I stand at a crossroads; to live alone, or welcome someone into my life again.
In April, it will be three years since Jeff died. The intense grief is gone, a memory now. In 21 years together, he rarely bought me a gift. It may sound callous to some, but I learned his death was his greatest gift to me. He gave me the freedom to write.
I hadn't written much in the ten years before his death and less than 48 hours after he died, I wrote a poem. Then another, and another. Poems of grief. That November, I wrote 30 poems. In the two years since moving to Iowa, I've written over 100 poems.
I can't recall the author, maybe Doris Lessing, who believed a writer needs to live alone. Even if she didn't say it, I think there are many poets and writers who believe this. I think I'm a believer too.
It's not that I've written volumes of fantastic poetry, there are probably only a handful worthy of publication. The thing is, living alone, I've been able to write poems whenever I felt like it. I can turn off the television, play classical music, stare mindfully into the night sky, and imagine lines of poetry. There's no one here to ask what I'm doing, and the dogs are content to nap beside me while I write (Joey's doing that right now).

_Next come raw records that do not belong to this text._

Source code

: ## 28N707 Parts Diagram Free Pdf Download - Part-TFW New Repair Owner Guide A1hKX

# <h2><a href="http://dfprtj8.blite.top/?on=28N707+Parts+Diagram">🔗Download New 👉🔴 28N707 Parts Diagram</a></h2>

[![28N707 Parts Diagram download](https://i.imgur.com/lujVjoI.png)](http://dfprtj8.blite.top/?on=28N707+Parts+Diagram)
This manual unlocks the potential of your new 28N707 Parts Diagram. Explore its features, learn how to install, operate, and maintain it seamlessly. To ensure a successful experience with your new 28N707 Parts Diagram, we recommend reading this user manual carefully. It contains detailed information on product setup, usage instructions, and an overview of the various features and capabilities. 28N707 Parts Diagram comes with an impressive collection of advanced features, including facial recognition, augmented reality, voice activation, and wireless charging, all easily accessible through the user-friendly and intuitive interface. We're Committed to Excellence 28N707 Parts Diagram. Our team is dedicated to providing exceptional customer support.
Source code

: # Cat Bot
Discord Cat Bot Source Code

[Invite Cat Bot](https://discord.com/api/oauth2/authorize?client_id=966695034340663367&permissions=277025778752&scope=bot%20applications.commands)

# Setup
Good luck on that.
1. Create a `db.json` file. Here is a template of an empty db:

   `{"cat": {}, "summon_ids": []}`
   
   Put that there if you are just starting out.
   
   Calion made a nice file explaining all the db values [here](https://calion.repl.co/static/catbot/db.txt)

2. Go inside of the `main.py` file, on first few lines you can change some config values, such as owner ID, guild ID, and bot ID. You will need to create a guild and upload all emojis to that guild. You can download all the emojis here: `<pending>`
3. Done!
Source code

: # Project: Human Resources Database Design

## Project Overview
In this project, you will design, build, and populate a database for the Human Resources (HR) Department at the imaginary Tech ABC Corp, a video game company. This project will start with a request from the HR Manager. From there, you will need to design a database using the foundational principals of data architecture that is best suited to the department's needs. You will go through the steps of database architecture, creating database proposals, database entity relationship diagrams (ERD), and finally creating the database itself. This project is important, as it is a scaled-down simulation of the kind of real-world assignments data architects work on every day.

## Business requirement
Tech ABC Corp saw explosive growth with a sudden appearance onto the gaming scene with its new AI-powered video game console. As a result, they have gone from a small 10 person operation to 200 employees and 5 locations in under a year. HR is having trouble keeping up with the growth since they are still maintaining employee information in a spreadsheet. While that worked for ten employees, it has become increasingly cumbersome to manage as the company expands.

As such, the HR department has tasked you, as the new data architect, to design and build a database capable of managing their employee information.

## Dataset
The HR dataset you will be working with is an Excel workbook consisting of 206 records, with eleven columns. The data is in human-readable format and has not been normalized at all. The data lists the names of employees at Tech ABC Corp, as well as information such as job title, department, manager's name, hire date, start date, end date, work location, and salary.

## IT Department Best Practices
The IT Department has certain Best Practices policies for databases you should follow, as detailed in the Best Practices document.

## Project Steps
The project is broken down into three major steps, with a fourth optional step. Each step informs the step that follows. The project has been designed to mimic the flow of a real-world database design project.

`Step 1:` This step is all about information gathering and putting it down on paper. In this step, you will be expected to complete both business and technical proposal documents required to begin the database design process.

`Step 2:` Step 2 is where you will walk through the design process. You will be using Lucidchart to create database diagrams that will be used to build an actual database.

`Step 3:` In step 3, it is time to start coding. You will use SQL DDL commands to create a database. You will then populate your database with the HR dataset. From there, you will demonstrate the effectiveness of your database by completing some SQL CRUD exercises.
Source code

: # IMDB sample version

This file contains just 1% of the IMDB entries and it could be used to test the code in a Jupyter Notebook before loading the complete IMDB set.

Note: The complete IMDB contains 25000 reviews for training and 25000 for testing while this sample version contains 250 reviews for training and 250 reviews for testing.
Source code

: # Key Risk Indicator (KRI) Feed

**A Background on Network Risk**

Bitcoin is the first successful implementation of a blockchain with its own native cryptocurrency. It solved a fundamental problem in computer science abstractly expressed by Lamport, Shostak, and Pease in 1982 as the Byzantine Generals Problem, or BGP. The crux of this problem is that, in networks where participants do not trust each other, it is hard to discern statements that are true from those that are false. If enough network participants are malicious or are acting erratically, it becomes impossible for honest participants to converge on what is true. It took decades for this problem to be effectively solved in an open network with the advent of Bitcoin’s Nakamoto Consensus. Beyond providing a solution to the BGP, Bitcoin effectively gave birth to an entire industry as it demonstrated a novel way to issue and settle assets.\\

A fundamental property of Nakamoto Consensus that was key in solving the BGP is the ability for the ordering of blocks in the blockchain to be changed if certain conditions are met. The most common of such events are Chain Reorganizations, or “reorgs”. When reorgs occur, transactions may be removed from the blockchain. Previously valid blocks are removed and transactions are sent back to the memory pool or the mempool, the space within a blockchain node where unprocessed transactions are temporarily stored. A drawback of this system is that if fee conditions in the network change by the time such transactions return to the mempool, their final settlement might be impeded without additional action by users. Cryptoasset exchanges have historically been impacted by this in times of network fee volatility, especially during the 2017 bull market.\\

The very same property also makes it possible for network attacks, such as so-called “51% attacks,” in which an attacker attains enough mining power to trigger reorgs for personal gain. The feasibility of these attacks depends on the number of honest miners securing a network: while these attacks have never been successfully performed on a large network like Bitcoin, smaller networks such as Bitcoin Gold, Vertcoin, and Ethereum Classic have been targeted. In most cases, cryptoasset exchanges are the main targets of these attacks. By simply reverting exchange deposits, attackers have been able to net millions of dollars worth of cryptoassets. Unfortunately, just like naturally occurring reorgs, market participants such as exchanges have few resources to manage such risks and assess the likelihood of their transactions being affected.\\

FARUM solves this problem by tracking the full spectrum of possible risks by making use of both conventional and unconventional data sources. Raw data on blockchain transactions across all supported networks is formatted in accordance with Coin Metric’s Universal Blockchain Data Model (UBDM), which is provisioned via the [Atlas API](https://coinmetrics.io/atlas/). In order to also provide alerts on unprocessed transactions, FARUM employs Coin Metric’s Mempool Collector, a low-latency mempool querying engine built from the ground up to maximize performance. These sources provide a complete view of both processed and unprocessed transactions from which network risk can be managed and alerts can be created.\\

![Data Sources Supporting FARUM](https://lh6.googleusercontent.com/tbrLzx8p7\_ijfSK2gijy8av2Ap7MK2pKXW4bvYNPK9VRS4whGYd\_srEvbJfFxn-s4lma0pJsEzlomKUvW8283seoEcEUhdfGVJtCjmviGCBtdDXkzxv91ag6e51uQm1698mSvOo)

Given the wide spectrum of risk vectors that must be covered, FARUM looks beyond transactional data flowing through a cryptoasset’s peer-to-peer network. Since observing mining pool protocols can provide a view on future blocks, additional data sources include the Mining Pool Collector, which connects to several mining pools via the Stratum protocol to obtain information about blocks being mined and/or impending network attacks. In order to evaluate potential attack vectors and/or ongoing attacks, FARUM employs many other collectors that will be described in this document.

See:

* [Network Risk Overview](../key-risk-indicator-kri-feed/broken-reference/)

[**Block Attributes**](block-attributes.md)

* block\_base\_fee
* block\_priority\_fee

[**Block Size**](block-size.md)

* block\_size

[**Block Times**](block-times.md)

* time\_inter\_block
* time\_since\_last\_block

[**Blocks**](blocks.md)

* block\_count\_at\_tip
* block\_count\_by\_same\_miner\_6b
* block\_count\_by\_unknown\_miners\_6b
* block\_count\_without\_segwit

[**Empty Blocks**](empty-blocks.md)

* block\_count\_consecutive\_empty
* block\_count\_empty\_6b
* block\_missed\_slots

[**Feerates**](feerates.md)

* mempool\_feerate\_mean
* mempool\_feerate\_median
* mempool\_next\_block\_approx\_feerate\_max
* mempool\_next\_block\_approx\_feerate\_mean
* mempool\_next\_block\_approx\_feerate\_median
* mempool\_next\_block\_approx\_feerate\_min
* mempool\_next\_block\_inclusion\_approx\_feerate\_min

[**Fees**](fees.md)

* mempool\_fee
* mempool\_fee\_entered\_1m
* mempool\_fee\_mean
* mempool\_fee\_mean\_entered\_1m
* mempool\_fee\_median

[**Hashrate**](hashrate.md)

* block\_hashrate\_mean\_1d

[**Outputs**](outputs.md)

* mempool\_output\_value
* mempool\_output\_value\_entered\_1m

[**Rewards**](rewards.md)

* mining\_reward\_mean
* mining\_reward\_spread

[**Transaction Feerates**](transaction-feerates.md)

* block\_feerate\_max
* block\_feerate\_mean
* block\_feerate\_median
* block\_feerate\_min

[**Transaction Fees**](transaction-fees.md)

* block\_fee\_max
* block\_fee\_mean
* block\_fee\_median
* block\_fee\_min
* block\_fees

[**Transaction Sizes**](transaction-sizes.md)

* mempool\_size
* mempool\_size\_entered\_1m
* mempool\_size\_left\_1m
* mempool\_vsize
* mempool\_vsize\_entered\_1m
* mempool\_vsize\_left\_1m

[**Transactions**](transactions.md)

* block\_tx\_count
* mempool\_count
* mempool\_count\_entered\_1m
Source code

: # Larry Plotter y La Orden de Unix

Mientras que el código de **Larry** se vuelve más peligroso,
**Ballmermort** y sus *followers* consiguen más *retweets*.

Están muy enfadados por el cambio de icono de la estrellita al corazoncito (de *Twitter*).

On the other hand, I'll be 53 in March. I'm definitely not dead and still find men attractive. Though I relish my quiet and solitude out here in the Big Woods, I have sacrificed any chance of meeting someone (Iowa recognizes gay marriage, but that doesn't mean we're hanging out on street corners in small towns).
I could go to a gay bar, but that's a good 45 minute drive, and I'm not exactly into the bar scene. I joined an online dating site, but it's proved an empty pond and a waste of money.
All this has kept me up nights thinking about what the rest of my life is going to be like. Perhaps I'm fretting too much and should just let things play out, however that plays.